By: Jehanne Savi, executive, All IT Strategic Programs, Orange

Mandatory for the next generation of networks (such as 5G) and services, NFV transformation brings a variety of challenges.  Learn how Orange leverages open source software via OPNFV to solve several important issues along the way. 

Over the past few years, the entire networking industry has begun to transform as network demands rapidly increase. This is true for both the technology itself and the way in which carriers — like my employer Orange, as well as vendors and other service providers — adapt and evolve their approach to meeting these demands. As a result, we’re becoming more and more agile and adept in how we virtualize our evolving network and a shifting ecosystem.” keep up with growing demands and the need to virtualize.

At Orange, we are laser-focused on investments into future technologies and plan to spend over $16 billion between 2015 and 2018 towards new networks (including 4G, 4G+, fixed fiber).
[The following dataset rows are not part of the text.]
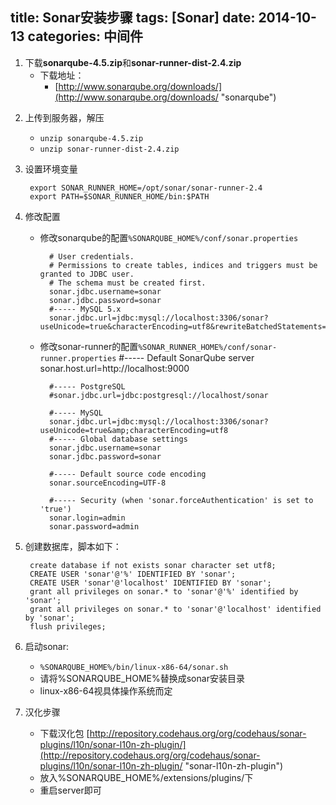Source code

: title: Sonar安装步骤
tags: [Sonar]
date: 2014-10-13
categories: 中间件
---

1. 下载**sonarqube-4.5.zip**和**sonar-runner-dist-2.4.zip**
	- 下载地址：
		- [http://www.sonarqube.org/downloads/](http://www.sonarqube.org/downloads/ "sonarqube")

<!-- more -->

2. 上传到服务器，解压
	- `unzip sonarqube-4.5.zip`
	- `unzip sonar-runner-dist-2.4.zip`

3. 设置环境变量

		export SONAR_RUNNER_HOME=/opt/sonar/sonar-runner-2.4
		export PATH=$SONAR_RUNNER_HOME/bin:$PATH

4. 修改配置
	- 修改sonarqube的配置`%SONARQUBE_HOME%/conf/sonar.properties`

			# User credentials.
			# Permissions to create tables, indices and triggers must be granted to JDBC user.
			# The schema must be created first.
	        sonar.jdbc.username=sonar
	        sonar.jdbc.password=sonar
			#----- MySQL 5.x
			sonar.jdbc.url=jdbc:mysql://localhost:3306/sonar?useUnicode=true&characterEncoding=utf8&rewriteBatchedStatements=true&useConfigs=maxPerformance

	- 修改sonar-runner的配置`%SONAR_RUNNER_HOME%/conf/sonar-runner.properties`
			#----- Default SonarQube server
			sonar.host.url=http://localhost:9000

			#----- PostgreSQL
			#sonar.jdbc.url=jdbc:postgresql://localhost/sonar

			#----- MySQL
			sonar.jdbc.url=jdbc:mysql://localhost:3306/sonar?useUnicode=true&amp;characterEncoding=utf8
			#----- Global database settings
			sonar.jdbc.username=sonar
			sonar.jdbc.password=sonar

			#----- Default source code encoding
			sonar.sourceEncoding=UTF-8

			#----- Security (when 'sonar.forceAuthentication' is set to 'true')
			sonar.login=admin
			sonar.password=admin

5. 创建数据库，脚本如下：

		create database if not exists sonar character set utf8;
		CREATE USER 'sonar'@'%' IDENTIFIED BY 'sonar';
		CREATE USER 'sonar'@'localhost' IDENTIFIED BY 'sonar';
		grant all privileges on sonar.* to 'sonar'@'%' identified by 'sonar';
		grant all privileges on sonar.* to 'sonar'@'localhost' identified by 'sonar';
		flush privileges;

6. 启动sonar:
	- `%SONARQUBE_HOME%/bin/linux-x86-64/sonar.sh`
	- 请将%SONARQUBE_HOME%替换成sonar安装目录
	- linux-x86-64视具体操作系统而定

7. 汉化步骤
	- 下载汉化包
		[http://repository.codehaus.org/org/codehaus/sonar-plugins/l10n/sonar-l10n-zh-plugin/](http://repository.codehaus.org/org/codehaus/sonar-plugins/l10n/sonar-l10n-zh-plugin/ "sonar-l10n-zh-plugin")
	- 放入%SONARQUBE_HOME%/extensions/plugins/下
	- 重启server即可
A key component of these investments — along with access network investments — are advancements in software-defined networking (SDN) and network functions virtualization (NFV) technologies as a way to create new revenue streams, improve agility, and reduce costs via a program we call On-Demand Networks. With 5G and network slicing around the corner, both SDN and NFV are major areas of investment. In fact, 5G will be natively virtualized through our investments in these areas. As such, our On-Demand Network program is a top priority.

NFV, in its ability to impart massive transformation, is similar to the industrial revolution in that it will profoundly impact our ‘factory’ (i.e. network) and business models along with changing consumer usage and creating a huge societal impact. That in mind, we’ve prioritized NFV use cases, including the Orange Easy GoNetwork, a Network as a Service (NaaS) offering for branch or remote-site connectivity provided by Orange Business Services in 75 countries. Easy Go Network is a network solution to connect easily remote sites with a zero-touch provisioning: the order is done online and a plug and play router is automatically sent on site. This will save time for IT managers with a lot of remote sites to manage like retail stores, agencies etc.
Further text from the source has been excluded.